Wouldn't it be great to be able to say "Holland"? Lots of people do - but not quite correctly. Holland was a county in the Holy Roman Empire. Today, North Holland and South Holland are two provinces of the constitutional monarchy now properly known as the Netherlands. And we editors can't pretend we don't know this stuff. Darn!
Similarly, I wish we could get more use out of "Ulster." It's often used to mean "Northern Ireland" - the six counties of the Emerald Isle that are part of the United Kingdom, rather than the Republic of Ireland. "Ulster" is shorter than "Northern Ireland" and makes for less cumbersome compounds. But it's not politically correct, alas. "Ulster" was one of the traditional provinces of Ireland. Its nine counties include three that are today in the Republic.

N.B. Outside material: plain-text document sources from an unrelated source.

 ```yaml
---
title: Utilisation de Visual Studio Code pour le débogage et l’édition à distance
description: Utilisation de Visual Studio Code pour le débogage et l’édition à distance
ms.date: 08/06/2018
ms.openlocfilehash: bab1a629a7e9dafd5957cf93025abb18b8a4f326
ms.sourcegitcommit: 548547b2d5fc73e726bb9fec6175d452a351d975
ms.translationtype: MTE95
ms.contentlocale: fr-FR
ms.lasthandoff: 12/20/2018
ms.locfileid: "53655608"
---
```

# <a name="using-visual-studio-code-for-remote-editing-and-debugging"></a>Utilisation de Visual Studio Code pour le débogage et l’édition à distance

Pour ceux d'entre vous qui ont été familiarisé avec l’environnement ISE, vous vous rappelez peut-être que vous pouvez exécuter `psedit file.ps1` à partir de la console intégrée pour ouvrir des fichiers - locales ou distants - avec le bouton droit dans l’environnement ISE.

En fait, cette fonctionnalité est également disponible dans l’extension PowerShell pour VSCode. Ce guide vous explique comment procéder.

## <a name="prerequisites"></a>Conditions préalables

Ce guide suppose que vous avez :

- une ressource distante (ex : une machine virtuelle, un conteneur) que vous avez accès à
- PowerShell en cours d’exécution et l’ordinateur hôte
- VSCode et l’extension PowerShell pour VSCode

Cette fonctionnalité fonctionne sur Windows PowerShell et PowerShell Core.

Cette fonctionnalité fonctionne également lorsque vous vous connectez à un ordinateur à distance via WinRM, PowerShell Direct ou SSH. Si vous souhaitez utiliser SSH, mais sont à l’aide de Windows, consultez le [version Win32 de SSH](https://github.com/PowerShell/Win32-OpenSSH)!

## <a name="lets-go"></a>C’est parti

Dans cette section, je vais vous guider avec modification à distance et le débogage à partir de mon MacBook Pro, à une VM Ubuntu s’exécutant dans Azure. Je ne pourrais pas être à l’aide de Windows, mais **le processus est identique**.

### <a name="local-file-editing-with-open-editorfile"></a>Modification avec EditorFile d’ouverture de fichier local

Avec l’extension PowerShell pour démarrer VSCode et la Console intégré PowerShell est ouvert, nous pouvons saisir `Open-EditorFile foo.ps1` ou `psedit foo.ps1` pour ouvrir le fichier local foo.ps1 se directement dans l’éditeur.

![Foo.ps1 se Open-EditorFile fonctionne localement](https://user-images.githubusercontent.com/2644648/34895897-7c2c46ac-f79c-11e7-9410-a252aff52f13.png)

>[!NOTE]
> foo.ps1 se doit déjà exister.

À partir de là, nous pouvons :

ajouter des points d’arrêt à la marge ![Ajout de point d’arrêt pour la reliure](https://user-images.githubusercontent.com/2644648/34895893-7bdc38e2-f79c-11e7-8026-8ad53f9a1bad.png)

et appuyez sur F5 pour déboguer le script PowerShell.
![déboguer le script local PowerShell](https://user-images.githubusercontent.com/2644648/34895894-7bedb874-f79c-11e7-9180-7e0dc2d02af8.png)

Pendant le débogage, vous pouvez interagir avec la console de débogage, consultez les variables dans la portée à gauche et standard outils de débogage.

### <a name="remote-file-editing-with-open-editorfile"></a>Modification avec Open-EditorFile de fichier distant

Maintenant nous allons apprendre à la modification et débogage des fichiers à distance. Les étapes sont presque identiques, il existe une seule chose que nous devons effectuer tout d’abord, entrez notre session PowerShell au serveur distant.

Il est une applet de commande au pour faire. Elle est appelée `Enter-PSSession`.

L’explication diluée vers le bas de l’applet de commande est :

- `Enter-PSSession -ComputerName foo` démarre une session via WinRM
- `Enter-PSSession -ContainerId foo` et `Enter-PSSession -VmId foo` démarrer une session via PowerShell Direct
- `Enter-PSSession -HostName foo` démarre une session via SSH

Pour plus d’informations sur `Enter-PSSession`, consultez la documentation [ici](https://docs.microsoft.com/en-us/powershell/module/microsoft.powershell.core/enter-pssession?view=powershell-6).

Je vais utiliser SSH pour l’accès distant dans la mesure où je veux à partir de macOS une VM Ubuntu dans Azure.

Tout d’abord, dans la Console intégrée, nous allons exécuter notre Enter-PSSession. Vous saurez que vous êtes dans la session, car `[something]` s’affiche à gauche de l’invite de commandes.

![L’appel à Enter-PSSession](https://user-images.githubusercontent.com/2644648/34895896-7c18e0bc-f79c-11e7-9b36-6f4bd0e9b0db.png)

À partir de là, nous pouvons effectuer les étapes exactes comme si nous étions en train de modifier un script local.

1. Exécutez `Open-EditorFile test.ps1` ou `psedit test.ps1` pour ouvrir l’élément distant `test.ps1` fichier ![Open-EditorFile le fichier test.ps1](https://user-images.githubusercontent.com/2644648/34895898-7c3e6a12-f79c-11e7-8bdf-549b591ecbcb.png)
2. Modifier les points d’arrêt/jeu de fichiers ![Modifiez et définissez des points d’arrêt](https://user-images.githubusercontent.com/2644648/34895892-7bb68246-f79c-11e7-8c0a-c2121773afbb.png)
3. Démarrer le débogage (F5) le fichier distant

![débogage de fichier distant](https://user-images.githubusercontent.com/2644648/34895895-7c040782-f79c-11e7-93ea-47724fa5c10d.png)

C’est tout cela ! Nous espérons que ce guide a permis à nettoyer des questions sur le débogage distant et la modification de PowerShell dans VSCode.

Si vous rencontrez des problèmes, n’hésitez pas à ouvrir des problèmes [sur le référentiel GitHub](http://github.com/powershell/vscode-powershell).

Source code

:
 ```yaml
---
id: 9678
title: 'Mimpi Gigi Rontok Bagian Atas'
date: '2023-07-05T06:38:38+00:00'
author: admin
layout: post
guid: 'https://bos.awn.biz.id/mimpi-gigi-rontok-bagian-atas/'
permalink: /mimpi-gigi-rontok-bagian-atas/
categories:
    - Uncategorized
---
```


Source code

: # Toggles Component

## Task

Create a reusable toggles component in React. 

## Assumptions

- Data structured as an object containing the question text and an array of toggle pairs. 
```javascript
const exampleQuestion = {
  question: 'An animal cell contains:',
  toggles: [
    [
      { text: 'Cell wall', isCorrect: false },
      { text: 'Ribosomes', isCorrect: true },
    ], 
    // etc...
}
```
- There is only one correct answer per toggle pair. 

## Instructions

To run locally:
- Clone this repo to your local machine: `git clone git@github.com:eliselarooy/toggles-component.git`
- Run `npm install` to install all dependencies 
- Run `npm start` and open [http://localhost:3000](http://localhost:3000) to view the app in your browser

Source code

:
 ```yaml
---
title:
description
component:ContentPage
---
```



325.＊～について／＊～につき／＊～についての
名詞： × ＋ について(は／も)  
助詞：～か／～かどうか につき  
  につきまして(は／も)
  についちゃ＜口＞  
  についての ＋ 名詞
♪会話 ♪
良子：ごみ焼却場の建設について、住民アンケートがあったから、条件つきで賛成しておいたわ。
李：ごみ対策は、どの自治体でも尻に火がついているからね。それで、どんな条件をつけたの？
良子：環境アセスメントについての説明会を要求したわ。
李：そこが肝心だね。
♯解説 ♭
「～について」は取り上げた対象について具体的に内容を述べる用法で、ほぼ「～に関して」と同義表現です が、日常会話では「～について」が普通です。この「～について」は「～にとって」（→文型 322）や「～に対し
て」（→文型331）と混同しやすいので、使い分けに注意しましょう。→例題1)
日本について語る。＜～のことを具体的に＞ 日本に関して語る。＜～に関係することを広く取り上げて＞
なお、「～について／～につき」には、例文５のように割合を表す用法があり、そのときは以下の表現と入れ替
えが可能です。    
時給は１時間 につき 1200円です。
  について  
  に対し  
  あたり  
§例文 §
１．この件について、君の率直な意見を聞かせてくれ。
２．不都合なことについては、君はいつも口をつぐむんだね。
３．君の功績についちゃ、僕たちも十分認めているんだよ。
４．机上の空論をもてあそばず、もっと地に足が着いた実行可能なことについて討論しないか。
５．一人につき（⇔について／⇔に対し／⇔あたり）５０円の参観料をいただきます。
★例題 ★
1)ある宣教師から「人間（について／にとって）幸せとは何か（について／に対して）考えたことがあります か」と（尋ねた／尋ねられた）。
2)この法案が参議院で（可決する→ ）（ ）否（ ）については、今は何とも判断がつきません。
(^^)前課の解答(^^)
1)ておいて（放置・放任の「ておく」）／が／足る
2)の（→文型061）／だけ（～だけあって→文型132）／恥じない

Thus Ulster does not equal Northern Ireland.
"Holland" has been on my mental map since the days of picture books full of wooden shoes and windmills. But at some point - learning in school about the Pilgrims' stopover in Leiden on their way to the New World, perhaps? - we picked up the message that "the Netherlands" was the better term.

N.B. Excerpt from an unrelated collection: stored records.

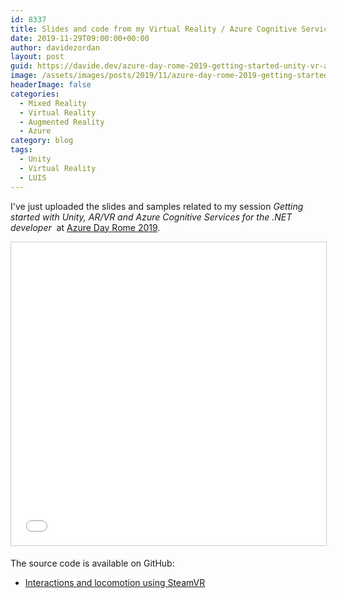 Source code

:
 ```yaml
---
id: 8337
title: Slides and code from my Virtual Reality / Azure Cognitive Services session at Azure Day Rome 2019
date: 2019-11-29T09:00:00+00:00
author: davidezordan
layout: post
guid: https://davide.dev/azure-day-rome-2019-getting-started-unity-vr-azure
image: /assets/images/posts/2019/11/azure-day-rome-2019-getting-started-unity-vr-azure.png
headerImage: false
categories:
  - Mixed Reality
  - Virtual Reality
  - Augmented Reality
  - Azure
category: blog
tags:
  - Unity
  - Virtual Reality
  - LUIS
---
```

<p style="text-align: left;">I've just uploaded the slides and samples related to my session <em>Getting started with Unity, AR/VR and Azure Cognitive Services for the .NET developer
&nbsp;</em>at <a href="https://www.azureday.it/" target="_blank" rel="noopener">Azure Day Rome 2019</a>.</p>
<iframe src="//www.slideshare.net/slideshow/embed_code/key/2iwtIeDtm8T97W" width="595" height="485" frameborder="0" marginwidth="0" marginheight="0" scrolling="no" style="border:1px solid #CCC; border-width:1px; margin-bottom:5px; max-width: 100%;" allowfullscreen> </iframe>

The source code is available on GitHub:
- <a href="https://github.com/davidezordan/MixedRealitySamples/tree/master/SteamVR%20Demo" target="_blank" rel="noopener">Interactions and locomotion using SteamVR</a>
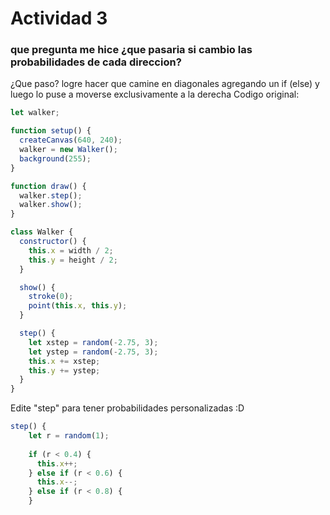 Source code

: # Actividad 3
### que pregunta me hice ¿que pasaria si cambio las probabilidades de cada direccion?
¿Que paso? logre hacer que camine en diagonales agregando un if (else) y luego lo puse a moverse exclusivamente a la derecha
Codigo original:

```javascript
let walker;

function setup() {
  createCanvas(640, 240);
  walker = new Walker();
  background(255);
}

function draw() {
  walker.step();
  walker.show();
}

class Walker {
  constructor() {
    this.x = width / 2;
    this.y = height / 2;
  }

  show() {
    stroke(0);
    point(this.x, this.y);
  }

  step() {
    let xstep = random(-2.75, 3);
    let ystep = random(-2.75, 3);
    this.x += xstep;
    this.y += ystep;
  }
}

```

Edite "step" para tener probabilidades personalizadas :D

```javascript
step() {
    let r = random(1);
    
    if (r < 0.4) {
      this.x++;
    } else if (r < 0.6) {
      this.x--;
    } else if (r < 0.8) {
    }
```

For extra credit, we found out that "the Low Countries" is a little trio consisting of the Netherlands, Belgium, and Luxembourg. These three are also known by the beneficent and luxurious, if also somewhat soapy-sounding, name of the Benelux countries; as such they were a precursor of today's European Union. (The Gray and Damp Countries are somewhere nearby, perhaps across the Channel; the Sunny Countries are to the south.)
Sometimes political correctness and simplicity coincide. The European Community has become the European Union. Reunification has given us "Germany" instead of East and West Germany. The Soviet Union has dissolved, and it is once again OK to speak simply of Russia and the Russians. Whew.
And not to minimize the continuing challenges among the developing democracies (or not-so-democratic states) within the former USSR, but a swap that lets us unload "the Byelorussian Soviet Socialist Republic" in favor of the simplicity of "Belarus" is a good deal.